Michael Saylor Opposes Bitcoins BIP-110 Data-Restriction Proposal
BIP‑110 proposes to limit OP_RETURN outputs to 83 bytes and restrict the total payload of non‑standard transactions to 256 bytes. Transactions that create outputs before the activation of the rule would remain exempt, meaning the change would not affect existing on‑chain data. Supporters claim the proposal will reduce the amount of non‑financial data on the blockchain, thereby lowering the storage burden on full‑node operators and preventing block space from being filled with large, non‑payment payloads.
Saylor’s main objection is that the Bitcoin protocol cannot reliably determine the purpose of data embedded in a transaction. He writes that the network cannot distinguish whether a data field contains an image, a proof of authenticity, a contract, or any other future use. Consequently, he argues that miners, node operators, and the fee market should manage disputed activity without altering the base‑layer consensus rules.
In his article, Saylor concludes that “Bitcoin does not need guardians of purity. It needs guardians of neutrality.” He has previously described the consensus precedent set by BIP‑110 as “extremely dangerous” and warned that the proposal could create fork risks if adopted without broad support.

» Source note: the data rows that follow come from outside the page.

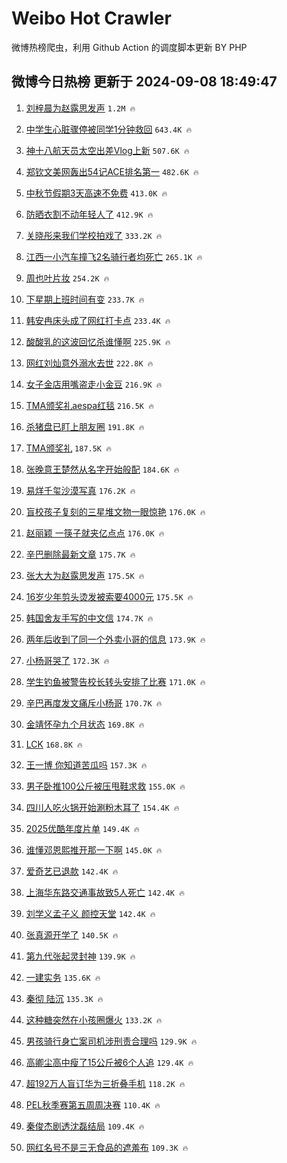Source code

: # Weibo Hot Crawler 



微博热榜爬虫，利用 Github Action 的调度脚本更新 BY PHP 


## 微博今日热榜 更新于 2024-09-08 18:49:47 
1. [刘梓晨为赵露思发声](https://s.weibo.com/weibo?q=%23%E5%88%98%E6%A2%93%E6%99%A8%E4%B8%BA%E8%B5%B5%E9%9C%B2%E6%80%9D%E5%8F%91%E5%A3%B0%23&t=31&band_rank=1&Refer=top) `1.2M 🔥` 

1. [中学生心脏骤停被同学1分钟救回](https://s.weibo.com/weibo?q=%23%E4%B8%AD%E5%AD%A6%E7%94%9F%E5%BF%83%E8%84%8F%E9%AA%A4%E5%81%9C%E8%A2%AB%E5%90%8C%E5%AD%A61%E5%88%86%E9%92%9F%E6%95%91%E5%9B%9E%23&t=31&band_rank=2&Refer=top) `643.4K 🔥` 

1. [神十八航天员太空出差Vlog上新](https://s.weibo.com/weibo?q=%23%E7%A5%9E%E5%8D%81%E5%85%AB%E8%88%AA%E5%A4%A9%E5%91%98%E5%A4%AA%E7%A9%BA%E5%87%BA%E5%B7%AEVlog%E4%B8%8A%E6%96%B0%23&t=31&band_rank=3&Refer=top) `507.6K 🔥` 

1. [郑钦文美网轰出54记ACE排名第一](https://s.weibo.com/weibo?q=%23%E9%83%91%E9%92%A6%E6%96%87%E7%BE%8E%E7%BD%91%E8%BD%B0%E5%87%BA54%E8%AE%B0ACE%E6%8E%92%E5%90%8D%E7%AC%AC%E4%B8%80%23&t=31&band_rank=4&Refer=top) `482.6K 🔥` 

1. [中秋节假期3天高速不免费](https://s.weibo.com/weibo?q=%23%E4%B8%AD%E7%A7%8B%E8%8A%82%E5%81%87%E6%9C%9F3%E5%A4%A9%E9%AB%98%E9%80%9F%E4%B8%8D%E5%85%8D%E8%B4%B9%23&t=31&band_rank=5&Refer=top) `413.0K 🔥` 

1. [防晒衣割不动年轻人了](https://s.weibo.com/weibo?q=%23%E9%98%B2%E6%99%92%E8%A1%A3%E5%89%B2%E4%B8%8D%E5%8A%A8%E5%B9%B4%E8%BD%BB%E4%BA%BA%E4%BA%86%23&t=31&band_rank=6&Refer=top) `412.9K 🔥` 

1. [关晓彤来我们学校拍戏了](https://s.weibo.com/weibo?q=%E5%85%B3%E6%99%93%E5%BD%A4%E6%9D%A5%E6%88%91%E4%BB%AC%E5%AD%A6%E6%A0%A1%E6%8B%8D%E6%88%8F%E4%BA%86&t=31&band_rank=7&Refer=top) `333.2K 🔥` 

1. [江西一小汽车撞飞2名骑行者均死亡](https://s.weibo.com/weibo?q=%23%E6%B1%9F%E8%A5%BF%E4%B8%80%E5%B0%8F%E6%B1%BD%E8%BD%A6%E6%92%9E%E9%A3%9E2%E5%90%8D%E9%AA%91%E8%A1%8C%E8%80%85%E5%9D%87%E6%AD%BB%E4%BA%A1%23&t=31&band_rank=8&Refer=top) `265.1K 🔥` 

1. [周也叶片妆](https://s.weibo.com/weibo?q=%23%E5%91%A8%E4%B9%9F%E5%8F%B6%E7%89%87%E5%A6%86%23&t=31&band_rank=9&Refer=top) `254.2K 🔥` 

1. [下星期上班时间有变](https://s.weibo.com/weibo?q=%23%E4%B8%8B%E6%98%9F%E6%9C%9F%E4%B8%8A%E7%8F%AD%E6%97%B6%E9%97%B4%E6%9C%89%E5%8F%98%23&t=31&band_rank=10&Refer=top) `233.7K 🔥` 

1. [韩安冉床头成了网红打卡点](https://s.weibo.com/weibo?q=%23%E9%9F%A9%E5%AE%89%E5%86%89%E5%BA%8A%E5%A4%B4%E6%88%90%E4%BA%86%E7%BD%91%E7%BA%A2%E6%89%93%E5%8D%A1%E7%82%B9%23&t=31&band_rank=11&Refer=top) `233.4K 🔥` 

1. [酸酸乳的这波回忆杀谁懂啊](https://s.weibo.com/weibo?q=%23%E9%85%B8%E9%85%B8%E4%B9%B3%E7%9A%84%E8%BF%99%E6%B3%A2%E5%9B%9E%E5%BF%86%E6%9D%80%E8%B0%81%E6%87%82%E5%95%8A%23&t=31&band_rank=12&Refer=top) `225.9K 🔥` 

1. [网红刘灿意外溺水去世](https://s.weibo.com/weibo?q=%23%E7%BD%91%E7%BA%A2%E5%88%98%E7%81%BF%E6%84%8F%E5%A4%96%E6%BA%BA%E6%B0%B4%E5%8E%BB%E4%B8%96%23&t=31&band_rank=13&Refer=top) `222.8K 🔥` 

1. [女子金店用嘴盗走小金豆](https://s.weibo.com/weibo?q=%23%E5%A5%B3%E5%AD%90%E9%87%91%E5%BA%97%E7%94%A8%E5%98%B4%E7%9B%97%E8%B5%B0%E5%B0%8F%E9%87%91%E8%B1%86%23&t=31&band_rank=14&Refer=top) `216.9K 🔥` 

1. [TMA颁奖礼aespa红毯](https://s.weibo.com/weibo?q=TMA%E9%A2%81%E5%A5%96%E7%A4%BCaespa%E7%BA%A2%E6%AF%AF&t=31&band_rank=15&Refer=top) `216.5K 🔥` 

1. [杀猪盘已盯上朋友圈](https://s.weibo.com/weibo?q=%23%E6%9D%80%E7%8C%AA%E7%9B%98%E5%B7%B2%E7%9B%AF%E4%B8%8A%E6%9C%8B%E5%8F%8B%E5%9C%88%23&t=31&band_rank=16&Refer=top) `191.8K 🔥` 

1. [TMA颁奖礼](https://s.weibo.com/weibo?q=TMA%E9%A2%81%E5%A5%96%E7%A4%BC&t=31&band_rank=17&Refer=top) `187.5K 🔥` 

1. [张晚意王楚然从名字开始般配](https://s.weibo.com/weibo?q=%E5%BC%A0%E6%99%9A%E6%84%8F%E7%8E%8B%E6%A5%9A%E7%84%B6%E4%BB%8E%E5%90%8D%E5%AD%97%E5%BC%80%E5%A7%8B%E8%88%AC%E9%85%8D&t=31&band_rank=18&Refer=top) `184.6K 🔥` 

1. [易烊千玺沙漠写真](https://s.weibo.com/weibo?q=%23%E6%98%93%E7%83%8A%E5%8D%83%E7%8E%BA%E6%B2%99%E6%BC%A0%E5%86%99%E7%9C%9F%23&t=31&band_rank=19&Refer=top) `176.2K 🔥` 

1. [盲校孩子复刻的三星堆文物一眼惊艳](https://s.weibo.com/weibo?q=%23%E7%9B%B2%E6%A0%A1%E5%AD%A9%E5%AD%90%E5%A4%8D%E5%88%BB%E7%9A%84%E4%B8%89%E6%98%9F%E5%A0%86%E6%96%87%E7%89%A9%E4%B8%80%E7%9C%BC%E6%83%8A%E8%89%B3%23&t=31&band_rank=20&Refer=top) `176.0K 🔥` 

1. [赵丽颖 一筷子就夹亿点点](https://s.weibo.com/weibo?q=%E8%B5%B5%E4%B8%BD%E9%A2%96%20%E4%B8%80%E7%AD%B7%E5%AD%90%E5%B0%B1%E5%A4%B9%E4%BA%BF%E7%82%B9%E7%82%B9&t=31&band_rank=21&Refer=top) `176.0K 🔥` 

1. [辛巴删除最新文章](https://s.weibo.com/weibo?q=%23%E8%BE%9B%E5%B7%B4%E5%88%A0%E9%99%A4%E6%9C%80%E6%96%B0%E6%96%87%E7%AB%A0%23&t=31&band_rank=22&Refer=top) `175.7K 🔥` 

1. [张大大为赵露思发声](https://s.weibo.com/weibo?q=%23%E5%BC%A0%E5%A4%A7%E5%A4%A7%E4%B8%BA%E8%B5%B5%E9%9C%B2%E6%80%9D%E5%8F%91%E5%A3%B0%23&t=31&band_rank=23&Refer=top) `175.5K 🔥` 

1. [16岁少年剪头烫发被索要4000元](https://s.weibo.com/weibo?q=%2316%E5%B2%81%E5%B0%91%E5%B9%B4%E5%89%AA%E5%A4%B4%E7%83%AB%E5%8F%91%E8%A2%AB%E7%B4%A2%E8%A6%814000%E5%85%83%23&t=31&band_rank=24&Refer=top) `175.5K 🔥` 

1. [韩国舍友手写的中文信](https://s.weibo.com/weibo?q=%E9%9F%A9%E5%9B%BD%E8%88%8D%E5%8F%8B%E6%89%8B%E5%86%99%E7%9A%84%E4%B8%AD%E6%96%87%E4%BF%A1&t=31&band_rank=25&Refer=top) `174.7K 🔥` 

1. [两年后收到了同一个外卖小哥的信息](https://s.weibo.com/weibo?q=%23%E4%B8%A4%E5%B9%B4%E5%90%8E%E6%94%B6%E5%88%B0%E4%BA%86%E5%90%8C%E4%B8%80%E4%B8%AA%E5%A4%96%E5%8D%96%E5%B0%8F%E5%93%A5%E7%9A%84%E4%BF%A1%E6%81%AF%23&t=31&band_rank=26&Refer=top) `173.9K 🔥` 

1. [小杨哥哭了](https://s.weibo.com/weibo?q=%23%E5%B0%8F%E6%9D%A8%E5%93%A5%E5%93%AD%E4%BA%86%23&t=31&band_rank=27&Refer=top) `172.3K 🔥` 

1. [学生钓鱼被警告校长转头安排了比赛](https://s.weibo.com/weibo?q=%23%E5%AD%A6%E7%94%9F%E9%92%93%E9%B1%BC%E8%A2%AB%E8%AD%A6%E5%91%8A%E6%A0%A1%E9%95%BF%E8%BD%AC%E5%A4%B4%E5%AE%89%E6%8E%92%E4%BA%86%E6%AF%94%E8%B5%9B%23&t=31&band_rank=28&Refer=top) `171.0K 🔥` 

1. [辛巴再度发文痛斥小杨哥](https://s.weibo.com/weibo?q=%23%E8%BE%9B%E5%B7%B4%E5%86%8D%E5%BA%A6%E5%8F%91%E6%96%87%E7%97%9B%E6%96%A5%E5%B0%8F%E6%9D%A8%E5%93%A5%23&t=31&band_rank=29&Refer=top) `170.7K 🔥` 

1. [金靖怀孕九个月状态](https://s.weibo.com/weibo?q=%23%E9%87%91%E9%9D%96%E6%80%80%E5%AD%95%E4%B9%9D%E4%B8%AA%E6%9C%88%E7%8A%B6%E6%80%81%23&t=31&band_rank=30&Refer=top) `169.8K 🔥` 

1. [LCK](https://s.weibo.com/weibo?q=LCK&t=31&band_rank=31&Refer=top) `168.8K 🔥` 

1. [王一博 你知道苦瓜吗](https://s.weibo.com/weibo?q=%E7%8E%8B%E4%B8%80%E5%8D%9A%20%E4%BD%A0%E7%9F%A5%E9%81%93%E8%8B%A6%E7%93%9C%E5%90%97&t=31&band_rank=32&Refer=top) `157.3K 🔥` 

1. [男子卧推100公斤被压甩鞋求救](https://s.weibo.com/weibo?q=%23%E7%94%B7%E5%AD%90%E5%8D%A7%E6%8E%A8100%E5%85%AC%E6%96%A4%E8%A2%AB%E5%8E%8B%E7%94%A9%E9%9E%8B%E6%B1%82%E6%95%91%23&t=31&band_rank=33&Refer=top) `155.0K 🔥` 

1. [四川人吃火锅开始涮粉木耳了](https://s.weibo.com/weibo?q=%23%E5%9B%9B%E5%B7%9D%E4%BA%BA%E5%90%83%E7%81%AB%E9%94%85%E5%BC%80%E5%A7%8B%E6%B6%AE%E7%B2%89%E6%9C%A8%E8%80%B3%E4%BA%86%23&t=31&band_rank=34&Refer=top) `154.4K 🔥` 

1. [2025优酷年度片单](https://s.weibo.com/weibo?q=2025%E4%BC%98%E9%85%B7%E5%B9%B4%E5%BA%A6%E7%89%87%E5%8D%95&t=31&band_rank=35&Refer=top) `149.4K 🔥` 

1. [谁懂邓恩熙推开那一下啊](https://s.weibo.com/weibo?q=%E8%B0%81%E6%87%82%E9%82%93%E6%81%A9%E7%86%99%E6%8E%A8%E5%BC%80%E9%82%A3%E4%B8%80%E4%B8%8B%E5%95%8A&t=31&band_rank=36&Refer=top) `145.0K 🔥` 

1. [爱奇艺已退款](https://s.weibo.com/weibo?q=%23%E7%88%B1%E5%A5%87%E8%89%BA%E5%B7%B2%E9%80%80%E6%AC%BE%23&t=31&band_rank=37&Refer=top) `142.4K 🔥` 

1. [上海华东路交通事故致5人死亡](https://s.weibo.com/weibo?q=%23%E4%B8%8A%E6%B5%B7%E5%8D%8E%E4%B8%9C%E8%B7%AF%E4%BA%A4%E9%80%9A%E4%BA%8B%E6%95%85%E8%87%B45%E4%BA%BA%E6%AD%BB%E4%BA%A1%23&t=31&band_rank=38&Refer=top) `142.4K 🔥` 

1. [刘学义孟子义 颜控天堂](https://s.weibo.com/weibo?q=%E5%88%98%E5%AD%A6%E4%B9%89%E5%AD%9F%E5%AD%90%E4%B9%89%20%E9%A2%9C%E6%8E%A7%E5%A4%A9%E5%A0%82&t=31&band_rank=39&Refer=top) `142.4K 🔥` 

1. [张真源开学了](https://s.weibo.com/weibo?q=%23%E5%BC%A0%E7%9C%9F%E6%BA%90%E5%BC%80%E5%AD%A6%E4%BA%86%23&t=31&band_rank=40&Refer=top) `140.5K 🔥` 

1. [第九代张起灵封神](https://s.weibo.com/weibo?q=%E7%AC%AC%E4%B9%9D%E4%BB%A3%E5%BC%A0%E8%B5%B7%E7%81%B5%E5%B0%81%E7%A5%9E&t=31&band_rank=41&Refer=top) `139.9K 🔥` 

1. [一建实务](https://s.weibo.com/weibo?q=%E4%B8%80%E5%BB%BA%E5%AE%9E%E5%8A%A1&t=31&band_rank=42&Refer=top) `135.6K 🔥` 

1. [秦彻 陆沉](https://s.weibo.com/weibo?q=%E7%A7%A6%E5%BD%BB%20%E9%99%86%E6%B2%89&t=31&band_rank=43&Refer=top) `135.3K 🔥` 

1. [这种糖突然在小孩圈爆火](https://s.weibo.com/weibo?q=%23%E8%BF%99%E7%A7%8D%E7%B3%96%E7%AA%81%E7%84%B6%E5%9C%A8%E5%B0%8F%E5%AD%A9%E5%9C%88%E7%88%86%E7%81%AB%23&t=31&band_rank=44&Refer=top) `133.2K 🔥` 

1. [男孩骑行身亡案司机涉刑责合理吗](https://s.weibo.com/weibo?q=%23%E7%94%B7%E5%AD%A9%E9%AA%91%E8%A1%8C%E8%BA%AB%E4%BA%A1%E6%A1%88%E5%8F%B8%E6%9C%BA%E6%B6%89%E5%88%91%E8%B4%A3%E5%90%88%E7%90%86%E5%90%97%23&t=31&band_rank=45&Refer=top) `129.9K 🔥` 

1. [高卿尘高中瘦了15公斤被6个人追](https://s.weibo.com/weibo?q=%E9%AB%98%E5%8D%BF%E5%B0%98%E9%AB%98%E4%B8%AD%E7%98%A6%E4%BA%8615%E5%85%AC%E6%96%A4%E8%A2%AB6%E4%B8%AA%E4%BA%BA%E8%BF%BD&t=31&band_rank=46&Refer=top) `129.4K 🔥` 

1. [超192万人盲订华为三折叠手机](https://s.weibo.com/weibo?q=%23%E8%B6%85192%E4%B8%87%E4%BA%BA%E7%9B%B2%E8%AE%A2%E5%8D%8E%E4%B8%BA%E4%B8%89%E6%8A%98%E5%8F%A0%E6%89%8B%E6%9C%BA%23&t=31&band_rank=47&Refer=top) `118.2K 🔥` 

1. [PEL秋季赛第五周周决赛](https://s.weibo.com/weibo?q=%23PEL%E7%A7%8B%E5%AD%A3%E8%B5%9B%E7%AC%AC%E4%BA%94%E5%91%A8%E5%91%A8%E5%86%B3%E8%B5%9B%23&t=31&band_rank=48&Refer=top) `110.4K 🔥` 

1. [秦俊杰剧透沈磊结局](https://s.weibo.com/weibo?q=%E7%A7%A6%E4%BF%8A%E6%9D%B0%E5%89%A7%E9%80%8F%E6%B2%88%E7%A3%8A%E7%BB%93%E5%B1%80&t=31&band_rank=49&Refer=top) `109.4K 🔥` 

1. [网红名号不是三无食品的遮羞布](https://s.weibo.com/weibo?q=%23%E7%BD%91%E7%BA%A2%E5%90%8D%E5%8F%B7%E4%B8%8D%E6%98%AF%E4%B8%89%E6%97%A0%E9%A3%9F%E5%93%81%E7%9A%84%E9%81%AE%E7%BE%9E%E5%B8%83%23&t=31&band_rank=50&Refer=top) `109.3K 🔥`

The debate over BIP‑110 has attracted attention from several key stakeholders. Adam Back, co‑founder of Blockstream and a prominent Bitcoin developer, has publicly opposed the proposal and cautioned that enforcing disputed rules without widespread miner backing could lead to a split. Back’s stance echoes Saylor’s concerns about the potential for a hard fork.
On the other side, Bitcoin developer Luke Dashjr has remained a supporter of the proposal. According to reports, Dashjr has rejected calls to withdraw BIP‑110 even as the community’s focus has shifted toward Ordinals, Runes, and other data‑heavy uses that the proposal seeks to limit.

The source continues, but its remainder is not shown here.